Olivier Poirier-Leroy is a former national level swimmer based out of Victoria, BC. In feeding his passion for swimming, he has developed YourSwimBook, a powerful log book and goal setting guide made specifically for swimmers. Sign up for the YourSwimBook newsletter (free) and get weekly motivational tips by clicking here.
The storylines that came out of the Seoul Olympics were as varied and colourful as the athletes whose names became synonymous with Games. There were the emerging stars such as Egerszegi, Nesty, Otto, Biondi and Darnyi, while other big names like Gross and Salnikov sought to end their Olympic careers with the reflective awesomeness of gold.
The Seoul Games were notable in that it was the first time the major swimming powers would all be competing against each other at the Olympics since the Montreal Games in 1976, a gap of 12 years. The West had boycotted the Moscow Games in 1980, with the Soviets following suite in 1984 when the Games were held in Los Angeles. Additionally, the Seoul Games would be the last time we would see the East Germans and Soviets compete as sport powers.
Here are the 8 biggest moments — in no particular order — that came out of the pool that fall in Seoul:
1.. Anthony Nesty out-touches Matt Biondi in the 100m butterfly.
Matt Biondi, otherwise known as the “California Condor”, was billed as the next Mark Spitz coming into the Seoul Olympics. With world record holder Pablo Morales not competing – he placed third at the US Trials a month earlier – Biondi looked to have the field at his whim.
And for 99 metres, he did. With the pack — including defending Olympic champion Michael Gross — coming back on him, Biondi held a comfortable lead with about 5 metres to go. Under the flags he was faced with the classic swimmer’s dilemma – to finish on half a stroke or glide in.
He choose the latter.
Surinam’s Anthony Nesty, swimming two lanes above, finished on a full stroke, out-touching the American by the slimmest of margins – just 1/100th of a second.
Biondi, in a diary that he kept for Sports Illustrated during the Games, summarized the margin of victory and the expected reaction he had upon watching it: “After all, what’s a 100th of a second? Could I have won with longer fingernails? A slightly quicker start? Looking at the tape of the race just makes me sick to my stomach.”
2. Tamas Darnyi wins the IM double.
Daryni was the master of the individual medley for close to a decade, dominating both IM’s at every major international competition between 1985 and 1993.
Forged under the heavy and demanding workload heaped on him by his father – who would spank him mid-workout if not performing adequately – and his coach (who once made Darnyi swim 200 laps with paddles and a t-shirt for extra resistance as punishment for an “uninspired workout”) Daryni dominated the IM’s in Seoul, winning the 200, and then completely dismantled the field to win by over 3 seconds in the 400, breaking his own world record in the process.
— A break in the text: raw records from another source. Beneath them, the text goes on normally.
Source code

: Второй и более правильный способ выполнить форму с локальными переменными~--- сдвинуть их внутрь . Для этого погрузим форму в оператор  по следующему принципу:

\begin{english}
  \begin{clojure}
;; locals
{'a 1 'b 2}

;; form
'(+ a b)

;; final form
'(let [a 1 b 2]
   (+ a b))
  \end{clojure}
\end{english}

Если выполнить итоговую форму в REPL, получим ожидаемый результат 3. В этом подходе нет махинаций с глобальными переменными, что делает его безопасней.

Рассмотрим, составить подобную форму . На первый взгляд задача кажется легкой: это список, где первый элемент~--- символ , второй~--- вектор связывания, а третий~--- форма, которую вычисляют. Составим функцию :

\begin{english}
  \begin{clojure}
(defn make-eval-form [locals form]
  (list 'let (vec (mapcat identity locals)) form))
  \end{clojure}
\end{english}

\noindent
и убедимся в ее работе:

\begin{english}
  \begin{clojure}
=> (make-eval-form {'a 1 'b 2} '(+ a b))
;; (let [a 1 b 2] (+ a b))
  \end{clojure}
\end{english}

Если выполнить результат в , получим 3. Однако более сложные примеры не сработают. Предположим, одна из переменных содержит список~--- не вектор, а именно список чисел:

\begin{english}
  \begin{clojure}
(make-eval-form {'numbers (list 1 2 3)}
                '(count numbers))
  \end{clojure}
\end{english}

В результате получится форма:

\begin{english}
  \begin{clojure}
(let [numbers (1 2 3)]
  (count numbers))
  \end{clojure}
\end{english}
3. Janet Evans captures hearts and gold in the 400m freestyle.
Faced against a daunting East German opposition, whose members had been running the table on international swimming since the early 1970’s, here was this tiny, bouncing ball of smiling energy wrapped in the stars and stripes.
With her trademark windmill and endless endurance Evans was one of the very few to break the East German stranglehold on gold medals, winning both distance freestyles and the 400 IM. Her greatest performance came in the 400m freestyle, where she not only won gold, but swam a world record that would go unbeaten for 18 years.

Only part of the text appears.